**What to do**
Scan the entries that follow for the word "flex", then report every line in which it appears.

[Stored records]
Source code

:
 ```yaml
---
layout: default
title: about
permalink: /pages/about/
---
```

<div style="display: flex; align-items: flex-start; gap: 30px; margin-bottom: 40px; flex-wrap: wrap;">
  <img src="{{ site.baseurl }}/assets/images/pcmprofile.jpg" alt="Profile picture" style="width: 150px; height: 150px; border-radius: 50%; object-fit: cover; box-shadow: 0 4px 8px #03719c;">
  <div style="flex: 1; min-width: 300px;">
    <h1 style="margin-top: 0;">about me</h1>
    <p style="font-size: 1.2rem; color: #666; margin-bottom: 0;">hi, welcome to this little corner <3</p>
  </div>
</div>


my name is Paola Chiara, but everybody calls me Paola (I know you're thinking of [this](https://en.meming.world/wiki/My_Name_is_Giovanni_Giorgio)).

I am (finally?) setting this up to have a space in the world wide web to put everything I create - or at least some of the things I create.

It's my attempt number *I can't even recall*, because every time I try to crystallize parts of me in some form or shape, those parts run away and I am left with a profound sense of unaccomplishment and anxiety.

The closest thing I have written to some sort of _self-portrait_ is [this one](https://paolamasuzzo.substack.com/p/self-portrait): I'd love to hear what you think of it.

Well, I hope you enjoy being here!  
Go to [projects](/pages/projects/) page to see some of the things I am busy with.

**Response area**
<div style="display: flex; align-items: flex-start; gap: 30px; margin-bottom: 40px; flex-wrap: wrap;">
  <div style="flex: 1; min-width: 300px;">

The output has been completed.